Despite a hot and dry weekend, crews were making progress against dozens of fires across California, Colorado, Arizona and New Mexico.

In Northern California, waves of evacuees were starting to return home from a wildfire in the grassy foothills of the Sierra Nevada, about 60 miles (97 kilometers) north of Sacramento, but thousands still remained away from their homes.

Chuck Wilsey returned to his ranch home in Oroville on Monday after evacuating over the weekend, relieved to learn it had been spared by the wildfire, just as he had stayed clear of troubles brought on by a damaged spillway at a nearby dam five months ago.

"I don't know what's worse — fire, or water — it's a toss-up," Wilsey, 53, said after returning to his home Monday afternoon.

The blaze burned nearly 9 square miles (23 square kilometers) of grass, injured four firefighters and destroyed at least 37 structures. Officials couldn't immediately say how many were homes. It was 40 percent contained.

The area burning is southeast of Oroville, near where 200,000 residents downstream from the 770-foot-high Oroville Dam were briefly evacuated in February when the structure's spillways began crumbling. Wilsey's home was far enough away that he didn't have to evacuate from the floods.

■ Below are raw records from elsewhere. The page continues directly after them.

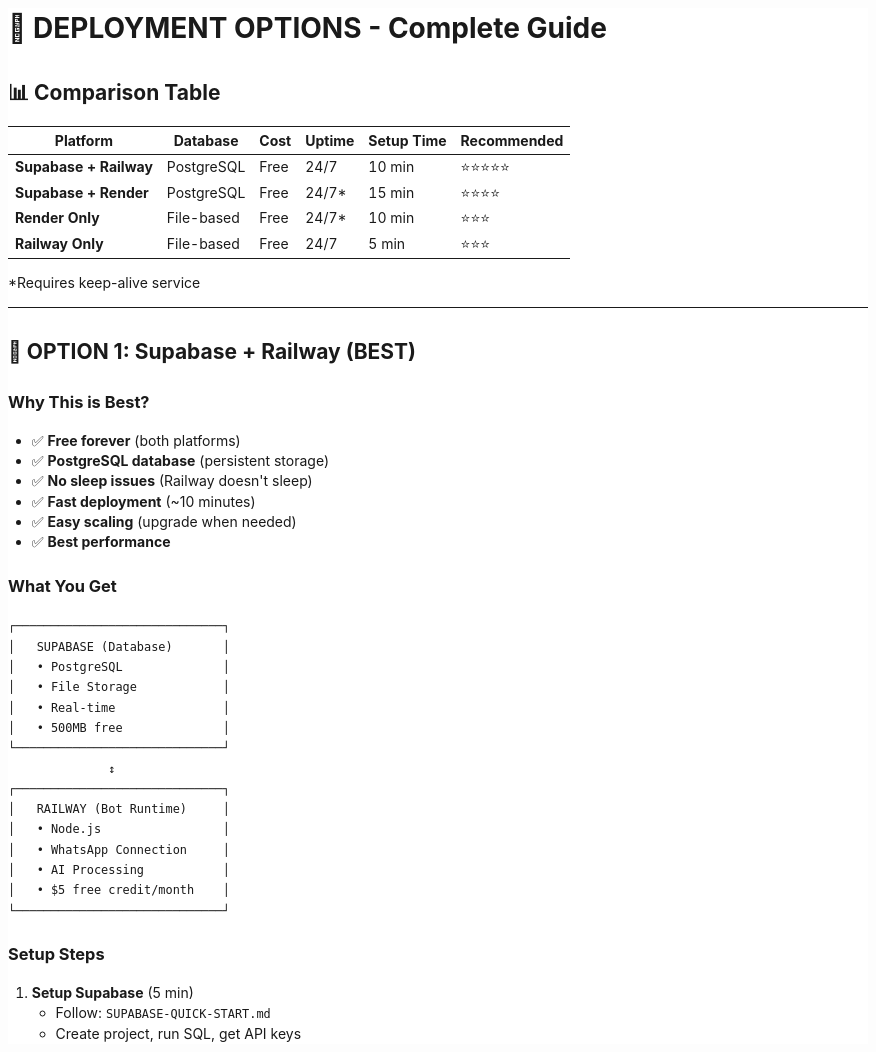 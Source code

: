 # 🚀 DEPLOYMENT OPTIONS - Complete Guide

## 📊 Comparison Table

| Platform | Database | Cost | Uptime | Setup Time | Recommended |
|----------|----------|------|--------|------------|-------------|
| **Supabase + Railway** | PostgreSQL | Free | 24/7 | 10 min | ⭐⭐⭐⭐⭐ |
| **Supabase + Render** | PostgreSQL | Free | 24/7* | 15 min | ⭐⭐⭐⭐ |
| **Render Only** | File-based | Free | 24/7* | 10 min | ⭐⭐⭐ |
| **Railway Only** | File-based | Free | 24/7 | 5 min | ⭐⭐⭐ |

*Requires keep-alive service

---

## 🎯 OPTION 1: Supabase + Railway (BEST)

### Why This is Best?
- ✅ **Free forever** (both platforms)
- ✅ **PostgreSQL database** (persistent storage)
- ✅ **No sleep issues** (Railway doesn't sleep)
- ✅ **Fast deployment** (~10 minutes)
- ✅ **Easy scaling** (upgrade when needed)
- ✅ **Best performance**

### What You Get
```
┌─────────────────────────────┐
│   SUPABASE (Database)       │
│   • PostgreSQL              │
│   • File Storage            │
│   • Real-time               │
│   • 500MB free              │
└─────────────────────────────┘
              ↕
┌─────────────────────────────┐
│   RAILWAY (Bot Runtime)     │
│   • Node.js                 │
│   • WhatsApp Connection     │
│   • AI Processing           │
│   • $5 free credit/month    │
└─────────────────────────────┘
```

### Setup Steps
1. **Setup Supabase** (5 min)
   - Follow: `SUPABASE-QUICK-START.md`
   - Create project, run SQL, get API keys

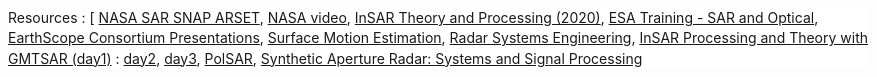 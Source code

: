Resources : [ [NASA SAR SNAP ARSET](https://youtu.be/Xemo2ZpduHA?si=65w9grJ-ruOrpzXH), [NASA video](https://www.youtube.com/@NASAgovVideo/playlists), [InSAR Theory and Processing (2020)](https://www.youtube.com/playlist?list=PLzmugeDoplFNxsJFbIhwX3AWy7oFSnG8u), [ESA Training - SAR and Optical](https://www.youtube.com/playlist?list=PLvT7fd9OiI9V72wSidaHKhOraDiNQaW8C), [EarthScope Consortium Presentations](https://www.youtube.com/@EarthScope_presentations/playlists), [Surface Motion Estimation](https://www.youtube.com/@agricultureandgistv8051/videos), [Radar Systems Engineering](https://www.youtube.com/watch?v=q7yNQp_8Acg&list=PLNKgf4Cv_NZ1_fZt0bAJXAro6MlaTAEAU), [InSAR Processing and Theory with GMTSAR (day1)](https://youtu.be/BUFwYDpnMOk?si=bEmZmdCC-Ud6Rc53) : [day2](https://youtu.be/_zA15Wq_Qzk?si=Oc0a4uM8LVOA1JUm), [day3](https://youtu.be/ZdGgmK9hrkk?si=KCx2gaoi_a5nBTHJ), [PolSAR](https://www.youtube.com/playlist?list=PLoESGzpi1Bfjn69Dpcb9kD40oZbYtpZIF), [Synthetic Aperture Radar: Systems and Signal Processing](https://www.wiley.com/en-us/Synthetic+Aperture+Radar%3A+Systems+and+Signal+Processing-p-9780471857709)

His daughter, Krystle Chambers, who lives on the same property, said the one-two punch of floods and fires was taking its toll.

"It's hard, it's rough," she said. "Way too many hits. First it's this side of town, then the other side of town. It almost makes you want to move."

Wilsey was already making new plans in case the fire makes another run at them. He said he was leaving his trailer attached to his truck and telling his daughters to keep prized possessions they couldn't take the first time close at hand.

In Santa Barbara County, at least 3,500 people remained out of their homes due to a pair of fires. The larger of the two charred more than 45 square miles (116 square kilometers) of dry brush and has burned 20 structures since it broke out. It was 20 percent contained.

In Colorado, crews were winding down the fight against a wildfire that temporarily forced the evacuation of hundreds of people near the resort town of Breckenridge. Firefighters built containment lines around at least 85 percent of the blaze.